Material provided
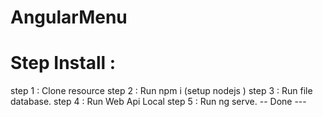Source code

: # AngularMenu
# Step Install :
step 1 : Clone resource 
step 2 : Run npm i (setup nodejs )
step 3 : Run file database.
step 4 : Run Web Api Local
step 5 : Run ng serve.
-- Done ---
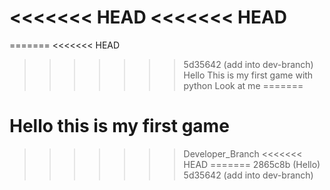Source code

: <<<<<<< HEAD
<<<<<<< HEAD
=======
=======
<<<<<<< HEAD
>>>>>>> 5d35642 (add into dev-branch)
Hello This is my first game with python
Look at me 
=======
# Hello this is my first game
>>>>>>> Developer_Branch
<<<<<<< HEAD
=======
>>>>>>> 2865c8b (Hello)
>>>>>>> 5d35642 (add into dev-branch)
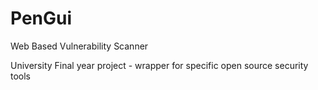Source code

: # PenGui
Web Based Vulnerability Scanner


University Final year project - wrapper for specific open source security tools

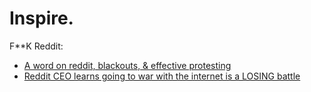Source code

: # Inspire.
F**K Reddit:
- [A word on reddit, blackouts, &amp; effective protesting](https://youtu.be/U06rCBIKM5M)
- [Reddit CEO learns going to war with the internet is a LOSING battle](https://youtu.be/Cb458PRJ43s)
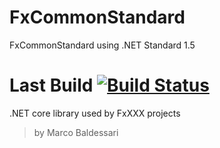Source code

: # FxCommonStandard
FxCommonStandard using .NET Standard 1.5

# Last Build [![Build Status](https://travis-ci.org/waldrix/FxCommon.svg?branch=master)](https://travis-ci.org/waldrix/FxCommonStandard)

.NET core library used by FxXXX projects

> by Marco Baldessari
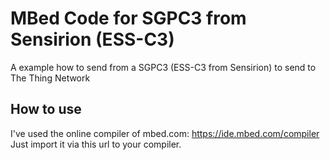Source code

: # MBed Code for SGPC3 from Sensirion (ESS-C3)
A example how to send from a SGPC3 (ESS-C3 from Sensirion) to send to The Thing Network

## How to use
I've used the online compiler of mbed.com: https://ide.mbed.com/compiler 
Just import it via this url to your compiler.
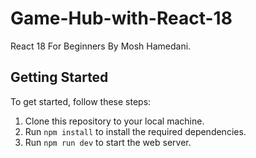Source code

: # Game-Hub-with-React-18
React 18 For Beginners By Mosh Hamedani.

## Getting Started

To get started, follow these steps:

1. Clone this repository to your local machine.
2. Run `npm install` to install the required dependencies.
3. Run `npm run dev` to start the web server.
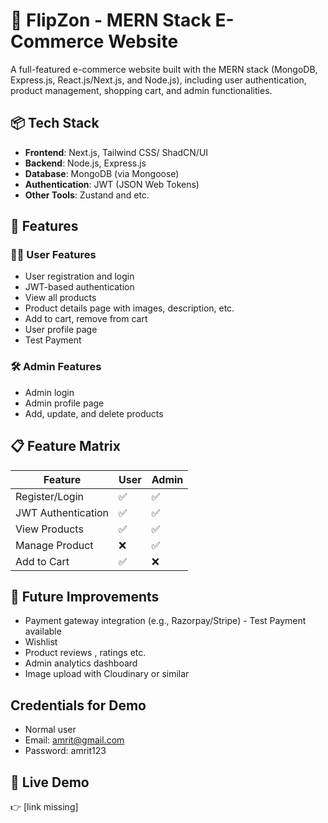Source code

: 
# 🛒 FlipZon - MERN Stack E-Commerce Website

A full-featured e-commerce website built with the MERN stack (MongoDB, Express.js, React.js/Next.js, and Node.js), including user authentication, product management, shopping cart, and admin functionalities.

## 📦 Tech Stack

- **Frontend**: Next.js, Tailwind CSS/ ShadCN/UI
- **Backend**: Node.js, Express.js
- **Database**: MongoDB (via Mongoose)
- **Authentication**: JWT (JSON Web Tokens)
- **Other Tools**: Zustand and etc.



## 🚀 Features

### 🧑‍💼 User Features

- User registration and login
- JWT-based authentication
- View all products
- Product details page with images, description, etc.
- Add to cart, remove from cart
- User profile page
- Test Payment

### 🛠️ Admin Features

- Admin login
- Admin profile page
- Add, update, and delete products


## 📋 Feature Matrix

| Feature                | User | Admin |
|------------------------|------|-------|
| Register/Login         | ✅   | ✅   |
| JWT Authentication     | ✅   | ✅   |
| View Products          | ✅   | ✅   |
| Manage  Product        | ❌   | ✅   |
| Add to Cart            | ✅   | ❌   |


## 🧠 Future Improvements
- Payment gateway integration (e.g., Razorpay/Stripe) - Test Payment available
- Wishlist
- Product reviews , ratings etc.
- Admin analytics dashboard
- Image upload with Cloudinary or similar


## Credentials for Demo

- Normal user
- Email: amrit@gmail.com
- Password: amrit123


## 🔗 Live Demo

👉 [link missing]
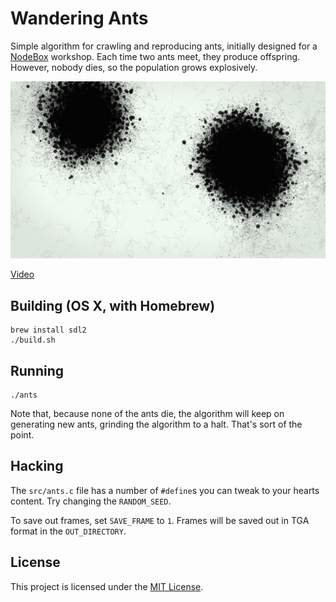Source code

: # Wandering Ants
Simple algorithm for crawling and reproducing ants, initially designed for a [NodeBox](https://www.nodebox.net/) workshop. Each time two ants meet, they produce offspring. However, nobody dies, so the population grows explosively.

![Screenshot](screenshot.png)

[Video](https://youtu.be/jYs9WNQfG80)

## Building (OS X, with Homebrew)

    brew install sdl2
    ./build.sh

## Running

    ./ants

Note that, because none of the ants die, the algorithm will keep on generating new ants, grinding the algorithm to a halt. That's sort of the point.

## Hacking
The `src/ants.c` file has a number of `#define`s you can tweak to your hearts content. Try changing the `RANDOM_SEED`.

To save out frames, set `SAVE_FRAME` to `1`. Frames will be saved out in TGA format in the `OUT_DIRECTORY`.

## License
This project is licensed under the [MIT License](https://opensource.org/licenses/MIT).
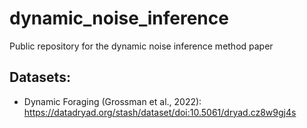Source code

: # dynamic_noise_inference
 Public repository for the dynamic noise inference method paper


## Datasets:
- Dynamic Foraging (Grossman et al., 2022): https://datadryad.org/stash/dataset/doi:10.5061/dryad.cz8w9gj4s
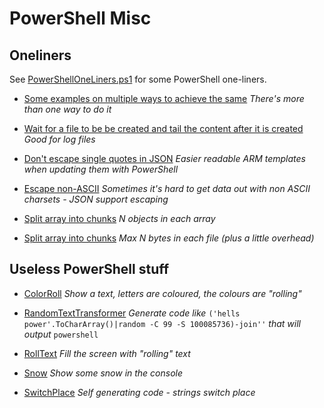 # PowerShell Misc

## Oneliners

See [PowerShellOneLiners.ps1](PowerShellOneLiners.ps1) for some PowerShell one-liners.

* [Some examples on multiple ways to achieve the same](PowerShellOneLiners.ps1#L9) *There's more than one way to do it*

* [Wait for a file to be be created and tail the content after it is created](PowerShellOneLiners.ps1#L52) *Good for log files*

* [Don't escape single quotes in JSON](PowerShellOneLiners.ps1#L75) *Easier readable ARM templates when updating them with PowerShell*

* [Escape non-ASCII](PowerShellOneLiners.ps1#L93) *Sometimes it's hard to get data out with non ASCII charsets - JSON support escaping*

* [Split array into chunks](PowerShellOneLiners.ps1#L124) *N objects in each array*

* [Split array into chunks](PowerShellOneLiners.ps1#L149) *Max N bytes in each file (plus a little overhead)*


## Useless PowerShell stuff

* [ColorRoll](useless/ColorRoll.ps1) *Show a text, letters are coloured, the colours are "rolling"*

* [RandomTextTransformer](useless/RandomTextTransformer.ps1) *Generate code like* `('hells power'.ToCharArray()|random -C 99 -S 100085736)-join''` *that will output* `powershell`

* [RollText](useless/RollText.ps1) *Fill the screen with "rolling" text*

* [Snow](useless/Snow.ps1) *Show some snow in the console*

* [SwitchPlace](useless/SwitchPlace.ps1) *Self generating code - strings switch place*
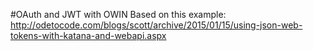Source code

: #OAuth and JWT with OWIN
Based on this example: http://odetocode.com/blogs/scott/archive/2015/01/15/using-json-web-tokens-with-katana-and-webapi.aspx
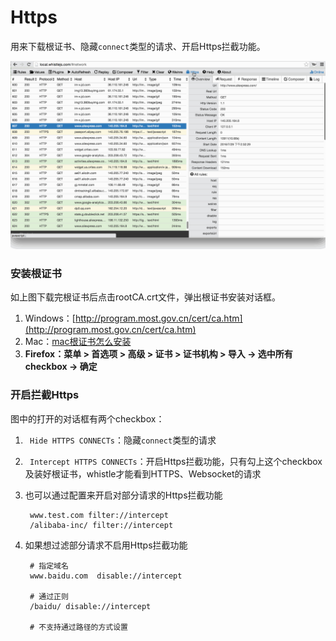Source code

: # Https

用来下载根证书、隐藏`connect`类型的请求、开启Https拦截功能。

![Https](../img/https.gif)


### 安装根证书

如上图下载完根证书后点击rootCA.crt文件，弹出根证书安装对话框。

1. Windows：[http://program.most.gov.cn/cert/ca.htm](http://program.most.gov.cn/cert/ca.htm)
2. Mac：[mac根证书怎么安装](http://zhidao.baidu.com/link?url=bQ8ZnDTxUIlqruQ56NYjBmwztWPlZtv9AIRazkoKeMsdpAq7mcwXOHQduRwmHV1M2hf143vqBxHzKb1tg0L03DJoj6XS109P8zBNF1E9uU_)
3. **Firefox：菜单 > 首选项 > 高级 > 证书 > 证书机构 > 导入 -> 选中所有checkbox -> 确定**


### 开启拦截Https

图中的打开的对话框有两个checkbox：

1. ` Hide HTTPS CONNECTs`：隐藏`connect`类型的请求
2. ` Intercept HTTPS CONNECTs`：开启Https拦截功能，只有勾上这个checkbox及装好根证书，whistle才能看到HTTPS、Websocket的请求
3. 也可以通过配置来开启对部分请求的Https拦截功能

		www.test.com filter://intercept
		/alibaba-inc/ filter://intercept
		
	
4. 如果想过滤部分请求不启用Https拦截功能

		# 指定域名
		www.baidu.com  disable://intercept

		# 通过正则
		/baidu/ disable://intercept

		# 不支持通过路径的方式设置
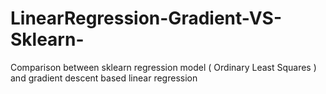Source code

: # LinearRegression-Gradient-VS-Sklearn-
Comparison between sklearn regression model ( Ordinary Least Squares ) and gradient descent based linear regression
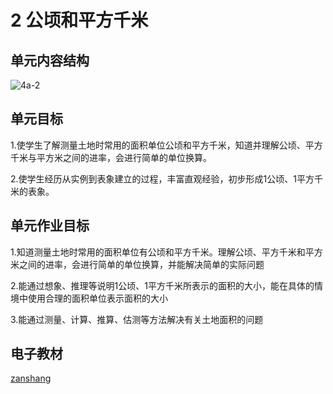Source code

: # 2 公顷和平方千米

## 单元内容结构

![4a-2](https://r2.edui123.com/2023/05/4a-2.png)

## 单元目标

1.使学生了解测量土地时常用的面积单位公顷和平方千米，知道并理解公顷、平方千米与平方米之间的进率，会进行简单的单位换算。

2.使学生经历从实例到表象建立的过程，丰富直观经验，初步形成1公顷、1平方千米的表象。

## 单元作业目标

1.知道测量土地时常用的面积单位有公顷和平方千米。理解公顷、平方千米和平方米之间的进率，会进行简单的单位换算，并能解决简单的实际问题

2.能通过想象、推理等说明1公顷、1平方千米所表示的面积的大小，能在具体的情境中使用合理的面积单位表示面积的大小

3.能通过测量、计算、推算、估测等方法解决有关土地面积的问题

## 电子教材

<Epep grade="xxsx4a" :pep="1221001401141" :pages="34" :paged="37" ></Epep>

[zanshang](../res/zanshang.md ':include')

Exercise directions
Copy word for word the lines above, starting at the line containing "the web server." and ending at the line containing "## 📦 Tech Stack", inclusive, with no pictures.

Response
3. Run `npm run dev` to start the web server.
Source code

: 
# 🛒 FlipZon - MERN Stack E-Commerce Website

A full-featured e-commerce website built with the MERN stack (MongoDB, Express.js, React.js/Next.js, and Node.js), including user authentication, product management, shopping cart, and admin functionalities.

## 📦 Tech Stack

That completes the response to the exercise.